• Work to complete:
Repeat the lines of the data exactly, from the first one through the one that contains "In addition to".
(Data for processing begins)
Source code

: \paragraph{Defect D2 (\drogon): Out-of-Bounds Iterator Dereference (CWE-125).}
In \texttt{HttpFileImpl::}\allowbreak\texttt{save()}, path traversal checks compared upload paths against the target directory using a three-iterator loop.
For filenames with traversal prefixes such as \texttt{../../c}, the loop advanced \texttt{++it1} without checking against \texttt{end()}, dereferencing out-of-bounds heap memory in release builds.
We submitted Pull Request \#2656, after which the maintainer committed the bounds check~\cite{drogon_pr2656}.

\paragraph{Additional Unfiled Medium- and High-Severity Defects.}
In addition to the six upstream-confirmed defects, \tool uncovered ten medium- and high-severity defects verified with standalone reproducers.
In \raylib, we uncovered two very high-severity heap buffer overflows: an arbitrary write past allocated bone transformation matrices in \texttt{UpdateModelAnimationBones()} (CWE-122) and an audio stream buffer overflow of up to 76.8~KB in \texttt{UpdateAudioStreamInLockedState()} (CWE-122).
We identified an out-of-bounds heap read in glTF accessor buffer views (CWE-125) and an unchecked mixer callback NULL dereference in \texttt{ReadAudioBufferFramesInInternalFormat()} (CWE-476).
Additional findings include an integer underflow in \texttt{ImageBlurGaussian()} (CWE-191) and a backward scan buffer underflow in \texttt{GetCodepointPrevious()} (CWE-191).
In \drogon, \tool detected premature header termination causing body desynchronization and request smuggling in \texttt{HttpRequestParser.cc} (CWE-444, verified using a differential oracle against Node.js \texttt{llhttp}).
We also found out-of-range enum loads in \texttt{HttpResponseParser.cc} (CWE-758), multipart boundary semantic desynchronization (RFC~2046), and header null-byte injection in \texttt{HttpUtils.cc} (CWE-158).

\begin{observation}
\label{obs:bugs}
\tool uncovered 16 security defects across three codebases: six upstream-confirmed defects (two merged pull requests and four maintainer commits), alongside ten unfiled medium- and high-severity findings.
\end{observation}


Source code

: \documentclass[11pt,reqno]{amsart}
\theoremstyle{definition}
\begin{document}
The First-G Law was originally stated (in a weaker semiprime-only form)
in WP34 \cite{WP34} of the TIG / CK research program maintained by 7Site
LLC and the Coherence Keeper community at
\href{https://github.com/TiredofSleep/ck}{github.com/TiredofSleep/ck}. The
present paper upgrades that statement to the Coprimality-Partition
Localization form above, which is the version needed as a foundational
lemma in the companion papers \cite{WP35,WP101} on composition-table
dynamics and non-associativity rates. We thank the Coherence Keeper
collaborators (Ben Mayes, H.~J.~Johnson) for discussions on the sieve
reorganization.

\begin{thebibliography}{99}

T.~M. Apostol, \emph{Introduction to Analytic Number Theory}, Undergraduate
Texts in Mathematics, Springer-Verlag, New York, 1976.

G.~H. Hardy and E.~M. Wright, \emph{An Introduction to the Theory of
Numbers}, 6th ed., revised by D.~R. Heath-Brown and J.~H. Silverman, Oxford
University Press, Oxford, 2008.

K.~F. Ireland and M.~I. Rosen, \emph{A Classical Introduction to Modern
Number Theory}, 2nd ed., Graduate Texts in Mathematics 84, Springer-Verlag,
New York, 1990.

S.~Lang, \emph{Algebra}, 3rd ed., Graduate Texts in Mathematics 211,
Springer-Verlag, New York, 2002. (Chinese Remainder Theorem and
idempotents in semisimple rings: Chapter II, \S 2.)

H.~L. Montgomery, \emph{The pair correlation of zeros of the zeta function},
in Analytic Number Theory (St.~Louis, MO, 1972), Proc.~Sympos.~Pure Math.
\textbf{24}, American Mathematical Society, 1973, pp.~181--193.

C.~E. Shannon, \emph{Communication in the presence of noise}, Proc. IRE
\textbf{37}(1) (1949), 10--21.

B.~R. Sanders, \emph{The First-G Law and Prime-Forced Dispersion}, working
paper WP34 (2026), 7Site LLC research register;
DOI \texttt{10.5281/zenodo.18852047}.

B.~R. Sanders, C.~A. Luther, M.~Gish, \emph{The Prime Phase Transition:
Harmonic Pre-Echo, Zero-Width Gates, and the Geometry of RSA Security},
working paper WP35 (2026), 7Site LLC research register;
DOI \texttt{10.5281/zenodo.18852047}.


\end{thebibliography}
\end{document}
(Data for processing ends)
• Your solution:
Source code

: \paragraph{Defect D2 (\drogon): Out-of-Bounds Iterator Dereference (CWE-125).}
In \texttt{HttpFileImpl::}\allowbreak\texttt{save()}, path traversal checks compared upload paths against the target directory using a three-iterator loop.
For filenames with traversal prefixes such as \texttt{../../c}, the loop advanced \texttt{++it1} without checking against \texttt{end()}, dereferencing out-of-bounds heap memory in release builds.
We submitted Pull Request \#2656, after which the maintainer committed the bounds check~\cite{drogon_pr2656}.

\paragraph{Additional Unfiled Medium- and High-Severity Defects.}
In addition to the six upstream-confirmed defects, \tool uncovered ten medium- and high-severity defects verified with standalone reproducers.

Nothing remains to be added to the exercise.